Web TV www.labourseetlavie.com : Jean-François Mouney, bonjour. Vous êtes le PDG de Genfit, on va parler avec vous de votre stratégie et des perspectives. Alors, vous êtes une des grosses capitalisations du marché Alternext, que l’on connaît bien, on a vu beaucoup d’introductions sur ce marché Alternext, visiblement il y a beaucoup d’attentes sur votre société de biopharmacie, on va en parler concrètement avec vous. Justement, peut-être on va commencer par là, comment vous vous développez aujourd’hui ? Il y a des attentes sur ce type de sociétés c’est-à-dire une espèce de calendrier de publications, d’attente de réunions avec un certain nombre d’autorités médicales, comment cela se passe concrètement ?

Jean-François Mouney, Président du Directoire de Genfit : Une société de biotechnologie aujourd’hui, ce sont des sociétés qui sont devenues de plus en plus, je dirais, sérieuses, donc elles ont des pipelines qui ont été réfléchis, arbitrés. Donc on a des produits effectivement en développement dont le plus connu de tous et qui représente la valeur essentielle de Genfit aujourd’hui, demain cela évoluera, on aura d’autres produits qui vont suivre, c’est un produit qui est en phase 2B. Alors, les moments importants, puisque c’est la question, c’est évidemment les résultats finaux, complets de la phase 2B, qui seront fin 2014-début 2015, et là notre calendrier est parfaitement respecté. C’est important, ce n’est pas toujours facile de respecter le calendrier dans le développement clinique, là c’est le cas. Et d’autre part, un moment important courant octobre, deuxième quinzaine d’octobre, c’est.. on aura, je l’espère sans doute, mais bien entendu le feu vert d’un comité indépendant qui s’appelle DSMB qui surveille l’innocuité du produit sur la base de tout ce qui s’est fait au niveau des patients, donc depuis un an. Mais ça c’est un moment important, alors pas important parce que je ne cherche pas ça forcément à mettre en scène, c’est important parce que l’innocuité dans des médicaments qui sont donnés dans des traitements chroniques, c’est devenu presque aussi important que l’efficacité.

Web TV www.labourseetlavie.com : Un mot justement pour rappeler pour ceux qui ne connaîtraient pas aujourd’hui Genfit, la spécialité. On dit que vous allez justement créer des candidats médicaments dans des domaines particuliers ?

Jean-François Mouney, Président du Directoire de Genfit : La spécificité de Genfit, c’est de toujours avoir eu comme ère thérapeutique les maladies cardio-vasculaires et métaboliques.
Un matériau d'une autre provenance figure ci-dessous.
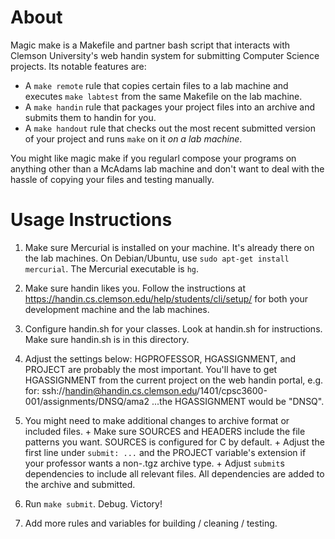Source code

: # About #

Magic make is a Makefile and partner bash script that interacts with Clemson
University's web handin system for submitting Computer Science projects. Its
notable features are:

- A `make remote` rule that copies certain files to a lab machine and executes
  `make labtest` from the same Makefile on the lab machine.
- A `make handin` rule that packages your project files into an archive and 
  submits them to handin for you.
- A `make handout` rule that checks out the most recent submitted version of 
  your project and runs `make` on it _on a lab machine_.

You might like magic make if you regularl compose your programs on anything
other than a McAdams lab machine and don't want to deal with the hassle of
copying your files and testing manually.

# Usage Instructions #

1. Make sure Mercurial is installed on your machine. It's already there on the
   lab machines. On Debian/Ubuntu, use `sudo apt-get install mercurial`. The
   Mercurial executable is `hg`.

2. Make sure handin likes you. Follow the instructions at
   https://handin.cs.clemson.edu/help/students/cli/setup/ for both your
   development machine and the lab machines.

3. Configure handin.sh for your classes. Look at handin.sh for instructions.
   Make sure handin.sh is in this directory.

4. Adjust the settings below: HGPROFESSOR, HGASSIGNMENT, and PROJECT are
   probably the most important. You'll have to get HGASSIGNMENT from the
   current project on the web handin portal, e.g. for:
   ssh://handin@handin.cs.clemson.edu/1401/cpsc3600-001/assignments/DNSQ/ama2
   ...the HGASSIGNMENT would be "DNSQ".

5. You might need to make additional changes to archive format or included
   files. + Make sure SOURCES and HEADERS include the file patterns you want.
   SOURCES is configured for C by default. + Adjust the first line under
   `submit: ...` and the PROJECT variable's extension if your professor wants
   a non-.tgz archive type. + Adjust `submit`s dependencies to include all
   relevant files. All dependencies are added to the archive and submitted.

7. Run `make submit`. Debug. Victory!

8. Add more rules and variables for building / cleaning / testing.


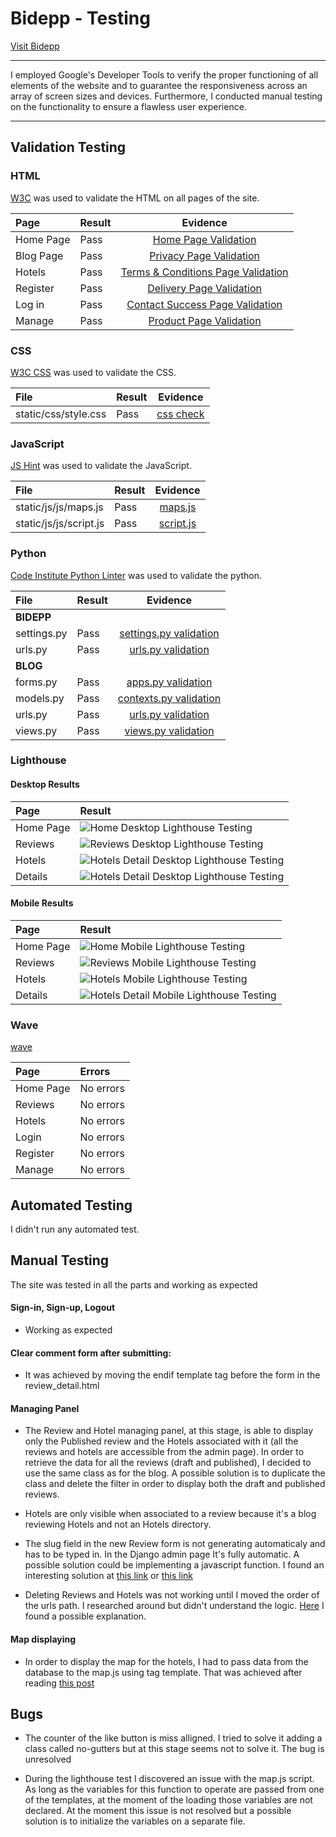 # Bidepp - Testing



[Visit Bidepp](https://bidepp-cc1716a9edf6.herokuapp.com/)

---

I employed Google's Developer Tools to verify the proper functioning of all elements of the website and to guarantee the responsiveness across an array of screen sizes and devices. Furthermore, I conducted manual testing on the functionality to ensure a flawless user experience.

---

## Validation Testing

### HTML

[W3C](https://validator.w3.org/) was used to validate the HTML on all pages of the site.

| Page | Result | Evidence |
| :--- | :--- | :---: |
| Home Page | Pass| [Home Page Validation](https://validator.w3.org/nu/?doc=https%3A%2F%2Fbidepp-cc1716a9edf6.herokuapp.com%2F) |
| Blog Page | Pass | [Privacy Page Validation](https://validator.w3.org/nu/?doc=https%3A%2F%2Fbidepp-cc1716a9edf6.herokuapp.com%2Fblog%2F) |
| Hotels | Pass | [Terms & Conditions Page Validation](https://validator.w3.org/nu/?doc=https%3A%2F%2Fbidepp-cc1716a9edf6.herokuapp.com%2Fhotels%2F) |
| Register | Pass | [Delivery Page Validation](https://validator.w3.org/nu/?doc=https%3A%2F%2Fbidepp-cc1716a9edf6.herokuapp.com%2Faccounts%2Fsignup%2F) |
| Log in| Pass | [Contact Success Page Validation](https://validator.w3.org/nu/?doc=https%3A%2F%2Fbidepp-cc1716a9edf6.herokuapp.com%2Faccounts%2Flogin%2F) |
| Manage | Pass |[Product Page Validation](https://validator.w3.org/nu/?doc=https%3A%2F%2Fbidepp-cc1716a9edf6.herokuapp.com%2Flist%2F) |


### CSS

[W3C CSS](https://jigsaw.w3.org/css-validator/) was used to validate the CSS.

| File | Result | Evidence |
| :--- | :--- | :---: |
| static/css/style.css | Pass | [css check](readme_assets/readme_img/css-check.png) |


### JavaScript

[JS Hint](https://jshint.com/) was used to validate the JavaScript.

| File | Result | Evidence |
| :--- | :--- | :---: |
| static/js/js/maps.js | Pass | [maps.js](readme_assets/readme_img/map-js-test.png) |
| static/js/js/script.js  | Pass |[script.js](readme_assets/readme_img/script-js-test.png) |

### Python

[Code Institute Python Linter](https://pep8ci.herokuapp.com/) was used to validate the python.

| File | Result | Evidence |
| :--- | :--- | :---: |
| **BIDEPP** |
| settings.py | Pass | [settings.py validation](readme_assets/readme_img/settings-py.png) |
| urls.py | Pass | [urls.py validation](readme_assets/readme_img/urls-py.png) |
| **BLOG** |
| forms.py | Pass | [apps.py validation](readme_assets/readme_img/form-py.png) |
| models.py | Pass | [contexts.py validation](readme_assets/readme_img/models-py.png) |
| urls.py | Pass | [urls.py validation](readme_assets/readme_img/urls-blog-py.png) |
| views.py | Pass | [views.py validation](readme_assets/readme_img/views-py.png) |

### Lighthouse
#### Desktop Results

| Page | Result |
| :--- | :--- |
| Home Page | ![Home Desktop Lighthouse Testing](readme_assets/readme_img/light-home-desk.png) |
| Reviews | ![Reviews Desktop Lighthouse Testing](readme_assets/readme_img/light-blog-desk.png) |
| Hotels | ![Hotels Detail Desktop Lighthouse Testing](readme_assets/readme_img/light-hotel-desk.png) |
| Details | ![Hotels Detail Desktop Lighthouse Testing](readme_assets/readme_img/light-detail-desk.png) |


#### Mobile Results

| Page | Result |
| :--- | :--- |
| Home Page | ![Home Mobile Lighthouse Testing](readme_assets/readme_img/light-home-mob.png) |
| Reviews | ![Reviews Mobile Lighthouse Testing](readme_assets/readme_img/light-blog-mob.png) |
| Hotels | ![Hotels Mobile Lighthouse Testing](readme_assets/readme_img/light-hotel-mob.png) |
| Details | ![Hotels Detail Mobile Lighthouse Testing](readme_assets/readme_img/light-detail-mob.png) |


### Wave

[wave](https://wave.webaim.org/)

| Page | Errors |
| :--- | :--- |
| Home Page | No errors|
| Reviews | No errors |
| Hotels | No errors |
| Login | No errors |
| Register | No errors |
| Manage | No errors |

## Automated Testing

I didn't run any automated test.

## Manual Testing
The site was tested in all the parts and working as expected

#### Sign-in, Sign-up, Logout 
- Working as expected


#### Clear comment form after submitting:
- It was achieved by moving the endif template tag before the form in the review_detail.html

#### Managing Panel
- The Review and Hotel managing panel, at this stage, is able to display only the Published review and the Hotels associated with it (all the reviews and hotels are accessible from the admin page). In order to retrieve the data for all the reviews (draft and published), I decided to use the same class as for the blog. A possible solution is to duplicate the class and delete the filter in order to display both the draft and published reviews.

- Hotels are only visible when associated to a review because it's a blog reviewing Hotels and not an Hotels directory.

- The slug field in the new Review form is not generating automaticaly and has to be typed in. In the Django admin page It's fully automatic. A possible solution could be implementing a javascript function. I found an interesting solution at [this link](https://gist.github.com/codeguy/6684588) or [this link](https://stackoverflow.com/questions/12098319/how-add-a-pre-populated-field-to-a-form-submission-in-django-like-in-admin)

- Deleting Reviews and Hotels was not working until I moved the order of the urls path. I researched around but didn't understand the logic.
[Here](https://stackoverflow.com/questions/36429144/page-not-found-404-no-post-matches-the-given-query) I found a possible explanation.

#### Map displaying
- In order to display the map for the hotels, I had to pass data from the database to the map.js using tag template. That was achieved after reading [this post](https://stackoverflow.com/questions/28516101/django-how-to-pass-template-variable-to-javascript-onclick-routine)

## Bugs
- The counter of the like button is miss alligned. I tried to solve it adding a class called no-gutters but at this stage seems not to solve it. The bug is unresolved

- During the lighthouse test I discovered an issue with the map.js script. As long as the variables for this function to operate are passed from one of the templates, at the moment of the loading those variables are not declared. At the moment this issue is not resolved but a possible solution is to initialize the variables on a separate file.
Alors aujourd’hui on est dans le champ des maladies métaboliques c’est-à-dire les gens qui sont diabétiques ou pré-diabétiques, des obèses insulinodépendants, et on se retrouve donc à traiter, nous, principalement, une grande, une grave complication qui touche ces gens-là, qui est la stéato-hépatite, qui est une hépatite, donc une dégénérescence du foie assez grave qui s’appelle le NASH, qui évolue après vers le cancer, vers la cirrhose du foie, et c’est aujourd’hui, c’est important de le dire, pas traité c’est-à-dire qu’il n’y a pas de médicaments. Donc ce qui nous intéresse bien cette aire des maladies du foie, des maladies gastro-intestinales, mais dans un horizon qui est toujours celui des dérèglements métaboliques.

Web TV www.labourseetlavie.com : Cela veut dire quelque part que ce GFT505, pour prendre celui-là, il va pouvoir avoir plusieurs applications ?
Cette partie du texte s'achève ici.